1) Message boards : Number crunching : web preferences - queue tasks but run only 1 (Message 45223)
Posted 18 Aug 2021 by wolfman1360
Post:
BOINC never worked that way.
The client always tries to use all available resources except if a limit is set by the user.

Just a simple example with project A and project B, both CPU projects.
The project settings on the servers A an B allow you to set a relative weight (default 100).

Your client ensures that long term the runtime usage 1) is given 100/100 to each project.
In case project A doesn't send out work for a while your computer will run only project B.
Once project A starts sending work again your client will automatically prefer project A for a while.

The local work buffer is filled based on expected runtime, not based on number of tasks.


If you plan to spend a fix number of cores, e.g. 4, to only 1 (sub)project (ATLAS) the best solution would be to set up an additional client that is configured to run nothing but ATLAS.


1) simply spoken.
In reality it's much more complex.



UGGGH!!!! (Frustration) (Beating head on desk)
I give up! If its more complex then I just face the reality of the inability of BOINC to work in a way that fits what I want to do.
So then its 4 cores on a single task and roll the dice on when ATLAS will be able to run again. Crazy.
I moved LHC to 200 and WCG to 80 to try and push more towards ATLAS.

Best of luck.
That resource setting, by the way, will take about 3 weeks to learn what you want.
I'm still figuring out the best configuration for this project - it by far requires the most messing about with various settings to optimize runtimes vs. available memory and available cores. I think I have it now.
2) Message boards : Number crunching : best practices/how to get most efficiency for higher core machines (Message 45221)
Posted 18 Aug 2021 by wolfman1360
Post:
Hi, are you running SixTrack, virtually no I/O? Thanks. Eric

I do have it selected, but there don't seem to be any tasks available currently.
thanks
3) Message boards : Number crunching : best practices/how to get most efficiency for higher core machines (Message 45201)
Posted 13 Aug 2021 by wolfman1360
Post:
CMS - not tweaked? How can one tweak them and what will result?

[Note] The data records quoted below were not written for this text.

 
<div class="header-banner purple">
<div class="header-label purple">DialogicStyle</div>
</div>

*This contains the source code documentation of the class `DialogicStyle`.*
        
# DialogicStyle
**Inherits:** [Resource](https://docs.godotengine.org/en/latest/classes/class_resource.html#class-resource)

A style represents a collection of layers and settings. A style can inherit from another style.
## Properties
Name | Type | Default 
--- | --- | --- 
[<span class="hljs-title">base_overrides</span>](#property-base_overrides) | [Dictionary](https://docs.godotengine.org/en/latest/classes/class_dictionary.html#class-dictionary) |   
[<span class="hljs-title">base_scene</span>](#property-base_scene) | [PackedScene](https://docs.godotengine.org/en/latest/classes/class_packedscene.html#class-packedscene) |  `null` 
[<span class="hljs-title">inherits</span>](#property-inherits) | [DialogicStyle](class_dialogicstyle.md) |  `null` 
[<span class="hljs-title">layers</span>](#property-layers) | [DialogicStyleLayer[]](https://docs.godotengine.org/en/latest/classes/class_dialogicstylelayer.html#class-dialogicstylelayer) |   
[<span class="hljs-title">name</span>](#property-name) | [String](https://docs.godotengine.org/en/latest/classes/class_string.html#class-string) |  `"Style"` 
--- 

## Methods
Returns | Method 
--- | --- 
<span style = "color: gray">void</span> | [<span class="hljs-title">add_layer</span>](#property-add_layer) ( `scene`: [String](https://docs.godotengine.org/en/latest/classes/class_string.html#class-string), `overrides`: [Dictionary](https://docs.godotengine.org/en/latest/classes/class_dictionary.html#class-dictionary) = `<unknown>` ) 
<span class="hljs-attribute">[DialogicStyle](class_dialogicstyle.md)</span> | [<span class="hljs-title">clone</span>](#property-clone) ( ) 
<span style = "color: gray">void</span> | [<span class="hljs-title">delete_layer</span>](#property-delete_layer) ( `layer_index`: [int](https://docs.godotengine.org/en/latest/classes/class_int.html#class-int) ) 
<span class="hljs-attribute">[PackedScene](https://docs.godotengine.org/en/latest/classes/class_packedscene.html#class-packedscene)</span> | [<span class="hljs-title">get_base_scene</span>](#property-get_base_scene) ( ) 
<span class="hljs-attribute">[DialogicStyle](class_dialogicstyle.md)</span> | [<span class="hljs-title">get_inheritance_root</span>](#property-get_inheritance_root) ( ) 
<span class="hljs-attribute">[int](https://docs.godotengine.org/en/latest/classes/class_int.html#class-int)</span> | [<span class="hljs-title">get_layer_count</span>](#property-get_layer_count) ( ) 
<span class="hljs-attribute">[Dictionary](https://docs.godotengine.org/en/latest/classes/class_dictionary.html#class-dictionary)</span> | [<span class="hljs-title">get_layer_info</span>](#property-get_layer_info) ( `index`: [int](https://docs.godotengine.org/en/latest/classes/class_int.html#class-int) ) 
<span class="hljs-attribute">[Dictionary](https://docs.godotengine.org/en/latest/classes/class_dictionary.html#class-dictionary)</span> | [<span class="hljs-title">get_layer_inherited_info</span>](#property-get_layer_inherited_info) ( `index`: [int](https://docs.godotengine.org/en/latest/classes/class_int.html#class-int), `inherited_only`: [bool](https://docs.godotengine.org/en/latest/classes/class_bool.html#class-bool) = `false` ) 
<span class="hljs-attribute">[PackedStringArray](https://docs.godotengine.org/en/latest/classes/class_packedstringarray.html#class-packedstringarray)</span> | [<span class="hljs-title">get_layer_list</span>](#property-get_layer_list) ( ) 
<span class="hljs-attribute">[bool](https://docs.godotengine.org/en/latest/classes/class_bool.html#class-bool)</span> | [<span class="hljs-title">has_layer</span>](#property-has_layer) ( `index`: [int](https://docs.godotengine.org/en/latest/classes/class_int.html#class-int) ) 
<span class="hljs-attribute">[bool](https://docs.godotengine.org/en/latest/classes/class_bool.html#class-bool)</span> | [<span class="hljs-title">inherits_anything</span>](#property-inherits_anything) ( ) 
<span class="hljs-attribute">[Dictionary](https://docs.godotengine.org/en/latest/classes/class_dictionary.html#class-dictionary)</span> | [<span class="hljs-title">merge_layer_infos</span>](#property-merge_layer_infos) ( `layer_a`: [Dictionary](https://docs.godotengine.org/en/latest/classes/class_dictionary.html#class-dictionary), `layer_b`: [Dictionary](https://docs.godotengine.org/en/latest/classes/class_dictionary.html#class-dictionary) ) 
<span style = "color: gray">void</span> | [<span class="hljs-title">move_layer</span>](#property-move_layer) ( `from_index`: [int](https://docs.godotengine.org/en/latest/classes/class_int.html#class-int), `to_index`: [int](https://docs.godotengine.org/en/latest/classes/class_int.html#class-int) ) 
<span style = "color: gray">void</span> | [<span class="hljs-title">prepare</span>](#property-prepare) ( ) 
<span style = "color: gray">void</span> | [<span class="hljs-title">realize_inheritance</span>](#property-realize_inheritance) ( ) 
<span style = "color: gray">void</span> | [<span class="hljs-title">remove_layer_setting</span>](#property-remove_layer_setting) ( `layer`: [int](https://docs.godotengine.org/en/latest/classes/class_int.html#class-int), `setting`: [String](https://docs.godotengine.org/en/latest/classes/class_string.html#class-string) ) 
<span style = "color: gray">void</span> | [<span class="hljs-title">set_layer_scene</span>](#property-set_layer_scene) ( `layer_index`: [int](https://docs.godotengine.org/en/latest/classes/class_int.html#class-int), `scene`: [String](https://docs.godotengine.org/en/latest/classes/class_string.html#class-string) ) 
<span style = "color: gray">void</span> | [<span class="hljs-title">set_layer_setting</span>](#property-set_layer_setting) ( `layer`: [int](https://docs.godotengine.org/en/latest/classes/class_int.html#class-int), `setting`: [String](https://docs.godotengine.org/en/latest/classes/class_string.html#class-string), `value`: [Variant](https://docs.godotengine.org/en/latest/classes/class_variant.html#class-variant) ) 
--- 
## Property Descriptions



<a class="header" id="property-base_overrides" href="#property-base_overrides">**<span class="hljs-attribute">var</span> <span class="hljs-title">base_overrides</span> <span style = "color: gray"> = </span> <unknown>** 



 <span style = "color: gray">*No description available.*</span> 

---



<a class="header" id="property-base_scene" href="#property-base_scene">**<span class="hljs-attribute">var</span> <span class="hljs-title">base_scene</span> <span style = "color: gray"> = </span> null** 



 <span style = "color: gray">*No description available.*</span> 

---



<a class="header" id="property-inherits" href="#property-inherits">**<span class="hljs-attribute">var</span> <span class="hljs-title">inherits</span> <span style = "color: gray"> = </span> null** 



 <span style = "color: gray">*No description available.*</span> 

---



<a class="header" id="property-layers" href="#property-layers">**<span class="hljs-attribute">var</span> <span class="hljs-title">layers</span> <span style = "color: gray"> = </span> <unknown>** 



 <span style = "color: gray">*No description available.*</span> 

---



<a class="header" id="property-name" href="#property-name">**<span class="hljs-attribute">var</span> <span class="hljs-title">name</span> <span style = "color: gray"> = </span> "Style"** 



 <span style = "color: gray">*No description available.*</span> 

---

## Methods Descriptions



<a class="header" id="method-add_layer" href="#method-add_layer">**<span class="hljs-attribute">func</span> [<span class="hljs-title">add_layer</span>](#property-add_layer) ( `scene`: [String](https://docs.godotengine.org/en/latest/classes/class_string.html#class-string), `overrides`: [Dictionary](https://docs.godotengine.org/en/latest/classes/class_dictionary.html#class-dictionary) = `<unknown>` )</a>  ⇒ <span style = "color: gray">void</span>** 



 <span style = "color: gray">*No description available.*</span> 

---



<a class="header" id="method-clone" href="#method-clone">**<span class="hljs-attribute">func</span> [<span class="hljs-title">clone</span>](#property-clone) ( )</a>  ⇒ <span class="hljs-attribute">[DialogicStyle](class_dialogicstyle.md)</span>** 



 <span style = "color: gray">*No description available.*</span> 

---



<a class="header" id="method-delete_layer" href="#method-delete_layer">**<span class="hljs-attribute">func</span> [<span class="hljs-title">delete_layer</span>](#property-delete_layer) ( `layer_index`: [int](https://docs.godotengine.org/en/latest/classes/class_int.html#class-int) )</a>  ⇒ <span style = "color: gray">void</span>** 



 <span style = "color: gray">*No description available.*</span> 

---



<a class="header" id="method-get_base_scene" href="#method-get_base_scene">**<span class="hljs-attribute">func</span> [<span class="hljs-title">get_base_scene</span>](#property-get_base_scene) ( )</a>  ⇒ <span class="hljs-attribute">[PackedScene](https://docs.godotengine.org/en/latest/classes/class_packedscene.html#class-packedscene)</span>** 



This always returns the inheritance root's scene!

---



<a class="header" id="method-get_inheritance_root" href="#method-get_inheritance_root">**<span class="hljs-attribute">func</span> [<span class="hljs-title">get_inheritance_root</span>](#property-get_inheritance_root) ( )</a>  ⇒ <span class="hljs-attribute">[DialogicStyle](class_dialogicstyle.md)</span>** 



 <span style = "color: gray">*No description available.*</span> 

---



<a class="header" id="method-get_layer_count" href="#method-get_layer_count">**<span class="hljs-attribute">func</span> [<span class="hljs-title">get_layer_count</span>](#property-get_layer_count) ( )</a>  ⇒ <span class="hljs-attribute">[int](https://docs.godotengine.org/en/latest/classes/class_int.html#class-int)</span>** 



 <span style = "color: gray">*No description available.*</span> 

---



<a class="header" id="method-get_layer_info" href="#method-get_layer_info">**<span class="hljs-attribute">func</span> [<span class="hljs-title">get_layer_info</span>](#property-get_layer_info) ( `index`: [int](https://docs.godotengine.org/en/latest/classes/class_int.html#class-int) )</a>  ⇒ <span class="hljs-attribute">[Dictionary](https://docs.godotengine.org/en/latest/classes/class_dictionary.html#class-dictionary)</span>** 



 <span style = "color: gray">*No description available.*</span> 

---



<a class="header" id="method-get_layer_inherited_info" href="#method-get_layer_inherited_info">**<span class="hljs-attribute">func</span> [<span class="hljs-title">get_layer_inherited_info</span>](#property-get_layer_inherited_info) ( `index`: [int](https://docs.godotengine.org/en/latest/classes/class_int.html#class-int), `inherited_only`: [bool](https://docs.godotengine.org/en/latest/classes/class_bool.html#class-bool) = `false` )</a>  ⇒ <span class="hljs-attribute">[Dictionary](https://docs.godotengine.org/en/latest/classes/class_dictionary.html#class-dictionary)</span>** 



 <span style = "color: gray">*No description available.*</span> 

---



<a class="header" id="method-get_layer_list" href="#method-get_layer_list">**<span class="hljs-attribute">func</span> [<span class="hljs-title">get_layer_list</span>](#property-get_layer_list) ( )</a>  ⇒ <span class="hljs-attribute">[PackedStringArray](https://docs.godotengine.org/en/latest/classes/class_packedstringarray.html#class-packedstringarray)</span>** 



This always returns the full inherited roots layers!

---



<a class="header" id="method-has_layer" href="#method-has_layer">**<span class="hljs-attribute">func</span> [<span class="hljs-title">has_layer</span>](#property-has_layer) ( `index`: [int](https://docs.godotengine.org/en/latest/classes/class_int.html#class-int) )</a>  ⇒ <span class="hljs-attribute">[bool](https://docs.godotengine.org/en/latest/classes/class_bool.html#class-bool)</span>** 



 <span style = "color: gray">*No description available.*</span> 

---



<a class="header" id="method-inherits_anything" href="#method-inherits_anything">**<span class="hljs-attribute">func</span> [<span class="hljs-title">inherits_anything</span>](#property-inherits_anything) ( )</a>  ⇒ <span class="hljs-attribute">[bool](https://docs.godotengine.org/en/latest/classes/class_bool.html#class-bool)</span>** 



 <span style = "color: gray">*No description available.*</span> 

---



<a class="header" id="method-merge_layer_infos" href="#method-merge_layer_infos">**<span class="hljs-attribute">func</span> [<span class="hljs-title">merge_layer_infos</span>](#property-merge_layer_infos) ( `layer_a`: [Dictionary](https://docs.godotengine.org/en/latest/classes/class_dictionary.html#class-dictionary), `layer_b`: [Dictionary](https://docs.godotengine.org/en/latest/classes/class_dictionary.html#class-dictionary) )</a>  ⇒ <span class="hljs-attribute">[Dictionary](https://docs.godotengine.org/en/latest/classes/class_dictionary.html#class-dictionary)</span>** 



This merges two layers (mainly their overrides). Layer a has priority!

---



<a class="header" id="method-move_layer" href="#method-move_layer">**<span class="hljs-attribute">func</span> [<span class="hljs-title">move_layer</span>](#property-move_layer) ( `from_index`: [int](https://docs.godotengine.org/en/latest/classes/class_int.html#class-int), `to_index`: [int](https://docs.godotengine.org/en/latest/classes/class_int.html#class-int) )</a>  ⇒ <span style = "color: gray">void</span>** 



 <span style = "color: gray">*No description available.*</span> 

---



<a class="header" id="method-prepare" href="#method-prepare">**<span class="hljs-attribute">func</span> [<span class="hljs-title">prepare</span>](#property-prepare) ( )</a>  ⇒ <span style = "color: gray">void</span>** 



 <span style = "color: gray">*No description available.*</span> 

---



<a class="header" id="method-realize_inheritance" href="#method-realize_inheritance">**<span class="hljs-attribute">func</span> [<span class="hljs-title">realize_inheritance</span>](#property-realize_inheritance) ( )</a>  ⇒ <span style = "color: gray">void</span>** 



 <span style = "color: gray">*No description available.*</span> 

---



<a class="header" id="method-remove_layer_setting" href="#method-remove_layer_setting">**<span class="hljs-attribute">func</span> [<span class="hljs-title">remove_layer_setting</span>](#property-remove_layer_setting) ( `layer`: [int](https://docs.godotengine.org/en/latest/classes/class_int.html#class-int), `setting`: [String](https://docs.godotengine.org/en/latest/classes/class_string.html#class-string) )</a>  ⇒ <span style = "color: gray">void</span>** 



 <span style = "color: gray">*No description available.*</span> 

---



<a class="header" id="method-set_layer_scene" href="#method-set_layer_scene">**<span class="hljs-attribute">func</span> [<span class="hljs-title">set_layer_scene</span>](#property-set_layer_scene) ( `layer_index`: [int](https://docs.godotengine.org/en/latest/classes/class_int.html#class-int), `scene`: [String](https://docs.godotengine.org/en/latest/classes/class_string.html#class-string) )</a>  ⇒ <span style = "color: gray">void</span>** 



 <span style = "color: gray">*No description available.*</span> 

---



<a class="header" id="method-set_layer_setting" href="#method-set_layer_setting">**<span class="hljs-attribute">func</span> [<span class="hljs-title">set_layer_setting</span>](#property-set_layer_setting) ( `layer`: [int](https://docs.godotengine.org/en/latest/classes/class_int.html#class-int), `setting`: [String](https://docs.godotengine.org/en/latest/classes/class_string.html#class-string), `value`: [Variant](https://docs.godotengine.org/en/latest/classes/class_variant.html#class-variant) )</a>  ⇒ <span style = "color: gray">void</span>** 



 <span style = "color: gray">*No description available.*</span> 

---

You can tweak some parameters using an app_config.xml.
See this page for details:
https://boinc.berkeley.edu/wiki/Client_configuration

Your own app_config.xml must strictly follow the template shown there.
Default values can be found in client_state.xml

Mostly used for LHC@home tweaking:
<max_concurrent>n</max_concurrent>
<project_max_concurrent>N</project_max_concurrent>
<avg_ncpus>x</avg_ncpus> # 1)

The VM's RAM size can be tweaked using
<cmdline>--memory_size_mb 2048</cmdline> # 2)


1) The manual explains: "...(possibly fractional) ..." but this makes no sense here since it also tells vboxwrapper how many cores it should configure for the VM. The latter only accepts integer values, hence use "x" or "x.0".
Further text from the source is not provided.